The Securities and Exchange Commission is examining whether Schwab misled its customers about YieldPlus , which, it turned out, was packed with subprime investments, according to a person with direct knowledge of the investigation. Federal investigators are also looking into similar funds managed by Bank of America and Citigroup , this person said.
If this all sounds a bit familiar, that is because it is. How much banks and others did — or did not — disclose about the risks associated with certain investments has been a big issue on postbailout Wall Street.
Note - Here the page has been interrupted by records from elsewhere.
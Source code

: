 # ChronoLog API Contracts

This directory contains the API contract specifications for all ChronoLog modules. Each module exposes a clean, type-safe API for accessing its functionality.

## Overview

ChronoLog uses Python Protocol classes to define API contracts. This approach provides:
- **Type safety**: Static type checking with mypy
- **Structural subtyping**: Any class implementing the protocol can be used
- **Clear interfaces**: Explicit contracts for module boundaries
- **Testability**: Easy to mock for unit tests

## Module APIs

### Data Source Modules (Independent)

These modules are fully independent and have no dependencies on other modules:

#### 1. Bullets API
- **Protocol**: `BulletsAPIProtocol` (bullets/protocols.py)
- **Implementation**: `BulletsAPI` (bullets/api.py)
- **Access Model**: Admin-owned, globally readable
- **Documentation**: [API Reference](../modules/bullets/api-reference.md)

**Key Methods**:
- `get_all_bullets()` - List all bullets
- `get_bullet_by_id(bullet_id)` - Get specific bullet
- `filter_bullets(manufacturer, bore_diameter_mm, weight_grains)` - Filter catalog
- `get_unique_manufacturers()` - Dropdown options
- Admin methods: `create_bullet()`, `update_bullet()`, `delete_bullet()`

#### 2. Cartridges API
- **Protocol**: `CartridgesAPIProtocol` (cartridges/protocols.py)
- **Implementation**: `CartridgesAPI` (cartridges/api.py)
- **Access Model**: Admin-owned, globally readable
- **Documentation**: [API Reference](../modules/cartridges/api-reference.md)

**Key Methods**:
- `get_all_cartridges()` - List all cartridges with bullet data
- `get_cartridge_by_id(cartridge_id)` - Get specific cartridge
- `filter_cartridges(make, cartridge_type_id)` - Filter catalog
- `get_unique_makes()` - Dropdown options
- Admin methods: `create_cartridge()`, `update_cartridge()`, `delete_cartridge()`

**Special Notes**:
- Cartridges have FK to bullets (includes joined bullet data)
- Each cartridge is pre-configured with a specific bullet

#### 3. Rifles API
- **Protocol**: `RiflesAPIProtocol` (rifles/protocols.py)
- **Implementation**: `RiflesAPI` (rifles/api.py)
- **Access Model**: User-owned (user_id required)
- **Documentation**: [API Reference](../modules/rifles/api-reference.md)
Several other banks and investment companies have settled claims that they hoodwinked investors about certain securities or funds in the heady days before the collapse.
But unlike, say, collateralized debt obligations sold by the likes of Goldman Sachs , Schwab’s YieldPlus fund was aimed not at savvy institutional investors but at individual savers. The S.E.C. is also examining certain C.D.O. sales practices at Deutsche Bank , JPMorgan Chase and Morgan Stanley , but those inquiries largely involve big, sophisticated institutions.
Taken together, these cases are putting Wall Street on notice that investors must better understand the financial products they are being sold.
Federal regulators have been looking into the marketing practices of the Charles Schwab bond fund for well over a year. In October 2009, Charles Schwab acknowledged that it had received a Wells notice from the S.E.C., alerting the brokerage firm that the commission might file civil charges against the company and a senior executive.
Although S.E.C. officials declined to comment on the investigations, a recent class-action lawsuit filed against Schwab provides a glimpse at the ways Schwab promoted YieldPlus.
According to the lawsuit, filed in March 2008 in federal court in San Francisco, Charles Schwab marketed and sold the YieldPlus fund as a stable, short-term bond fund. In fact, the Charles Schwab fund invested more than 45 percent of its assets in mortgage-backed securities, the lawsuit claims. That made YieldPlus a much riskier investment than Schwab let on.
The lawsuit also claims that Schwab brokers were trained to sell the fund as a “safe alternative to cash” and were paid to steer their customers into it. For putting customers in YieldPlus, brokers stood to collect fees that were 10 times higher than they would have collected by steering their clients to traditional certificates of deposit.
Charles Schwab agreed to settle claims for $235 million last spring, although the firm backed out of the deal this month. In a statement announcing that it had backed out of the deal, Schwab dismissed the allegations and said it looked forward to a “fair and complete hearing” in court.
“The decline of the YieldPlus fund was caused by the credit crisis and unprecedented housing collapse of 2007-2008, not by any Schwab wrongdoing,” Schwab said. A hearing over the scuttled deal is scheduled for Thursday.
S.E.C. investigators are also examining whether sales materials for several Citigroup fixed-income hedge funds adequately disclosed the risks associated with those funds. One series, known as ASTA and MAT, invested in municipal bonds. Another, Falcon, invested in municipal bonds, bank loans and mortgage-backed securities.
But the funds relied on leverage to juice their returns, and when the markets turned against them in 2008, they were forced to shut down.
Citigroup pitched its funds to wealthy investors, including some of its own executives, including Sallie L. Krawcheck, Robert E. Rubin and Stephen Volk, according to people with knowledge of the situation. Such high-net-worth individuals are considered “sophisticated investors,” exempting Citigroup from certain registration requirements and making it trickier for regulators to bring a case.
Citigroup, which spent $250 million to cover a small portion of its clients’ losses in those funds, said that it had been cooperating with the inquiry since mid-2008 but denied that it had misled its customers. Danielle Romero-Apsilos, a bank spokeswoman, said customers were put on notice that the funds were more volatile than the stock market and they could lose their entire investment.
Bank of America faces similar scrutiny over the marketing of its Columbia Strategic Cash Management fund, which invested in mortgage bonds and other longer-term assets to offer institutional clients slightly higher returns than a traditional money fund. That fund also failed when the real estate market collapsed, forcing Bank of America to liquidate it.
Shirley Norton, a Bank of America spokeswoman, said that, as a matter of practice, the bank did not comment on regulatory investigations but always cooperated with them.
The S.E.C., meanwhile, has brought enforcement actions against mutual funds run by Evergreen Investments, Morgan Keegan and the State Street Corporation, as well as several of those firms’ employees. So far, more than $690 million has been recovered for investors through settlements and private litigation.